Economist Kwame Owino.[Elvis Ogina, Standard]

Economist Kwame Owino has cautioned Kenyans, advising them against supporting the Housing Fund project.

Owino asserts that the government's motives for aggressively promoting it lack transparency.

During an interview with Citizen TV on Wednesday, June 7, the economist, seeking to break down the proposed housing levy stated that the project, outlined in the proposed Finance Bill, 2023, aims to utilise the fund to safeguard its own financial interests and attract investors.

"The government has already entered into commitments with investors who are responsible for constructing these houses and providing them with free land. The housing fund is created to assure these investors that the government will absorb the risk by guaranteeing payment. They are labeling this financial structure as a fund, which is why they are imposing it on Kenyans," said Kwame.

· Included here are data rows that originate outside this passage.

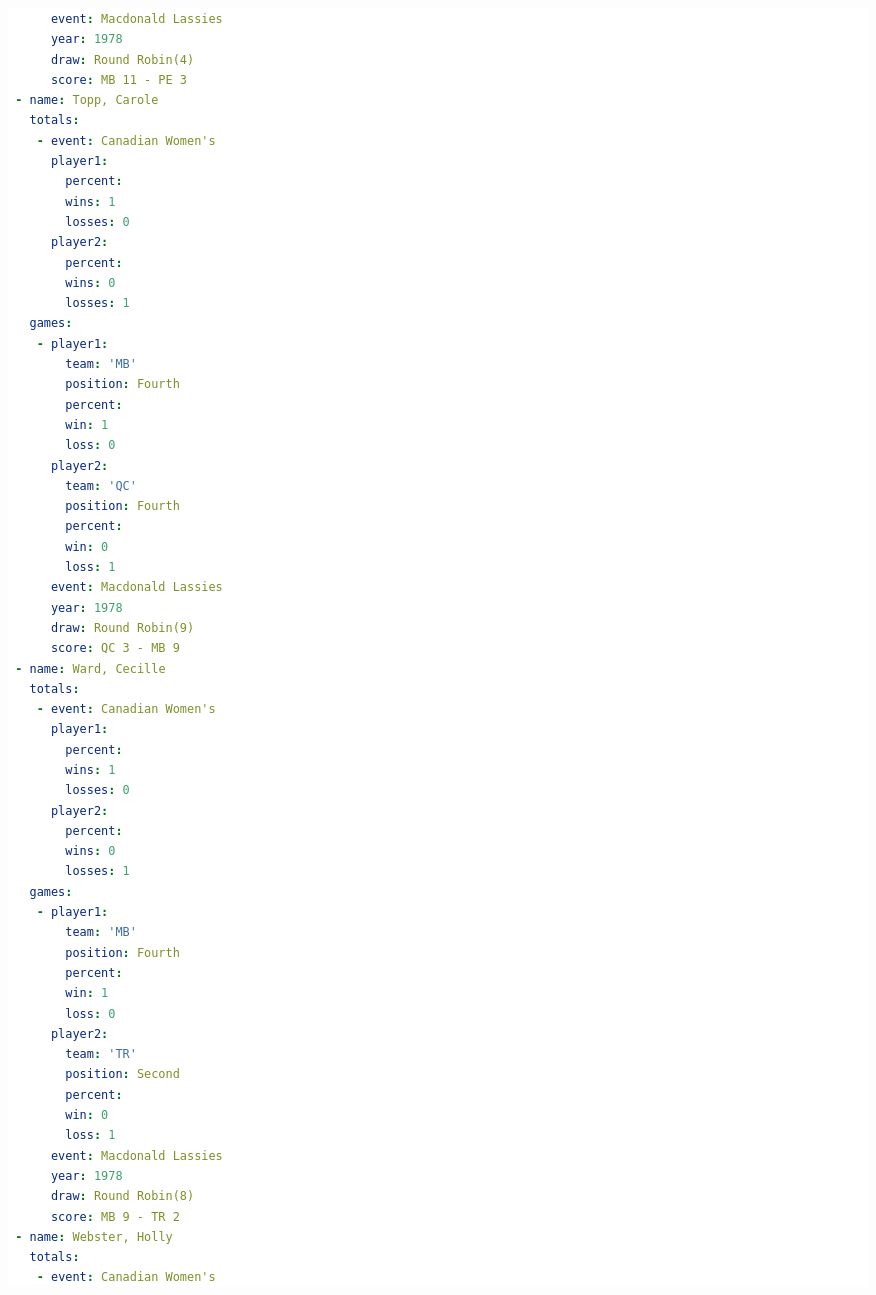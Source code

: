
 ```yaml
      event: Macdonald Lassies
      year: 1978
      draw: Round Robin(4)
      score: MB 11 - PE 3
 - name: Topp, Carole
   totals:
    - event: Canadian Women's
      player1:
        percent:
        wins: 1
        losses: 0
      player2:
        percent:
        wins: 0
        losses: 1
   games:
    - player1:
        team: 'MB'
        position: Fourth
        percent:
        win: 1
        loss: 0
      player2:
        team: 'QC'
        position: Fourth
        percent:
        win: 0
        loss: 1
      event: Macdonald Lassies
      year: 1978
      draw: Round Robin(9)
      score: QC 3 - MB 9
 - name: Ward, Cecille
   totals:
    - event: Canadian Women's
      player1:
        percent:
        wins: 1
        losses: 0
      player2:
        percent:
        wins: 0
        losses: 1
   games:
    - player1:
        team: 'MB'
        position: Fourth
        percent:
        win: 1
        loss: 0
      player2:
        team: 'TR'
        position: Second
        percent:
        win: 0
        loss: 1
      event: Macdonald Lassies
      year: 1978
      draw: Round Robin(8)
      score: MB 9 - TR 2
 - name: Webster, Holly
   totals:
    - event: Canadian Women's
```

He added, "The only beneficiaries will be the investors who are urged to build with the assurance that the fund will cover their risk by compensating them. The information you hear about the project is misleading, and despite its flaws, this fund is destined to collapse within seven years."

According to Owino, if the government genuinely aimed to address the housing issue, it would first ensure that Kenyans have sufficient resources to afford better housing.

"The problem is not housing itself; the problem lies in people lacking the financial means to pay for these houses. They are already burdened by paying mortgages for politicians and government employees through their taxes. However, if the government wants to construct houses for those residing in slums, that would be a positive step," he said.

Nevertheless, if there were to be a housing fund, Owino suggested that the government could acquire funds from existing taxes and implement it through the National Housing Development Fund.

Owino's remarks come in response to Deputy President Rigathi Gachagua's recent statement, where he alluded that leaders who fail to pass the bill should not anticipate national government funds for regional development projects.

Owino emphasises that Kenyans should take such statements seriously since the constitution guarantees the right to housing, but does not grant the government the authority to compel its citizens to own a home.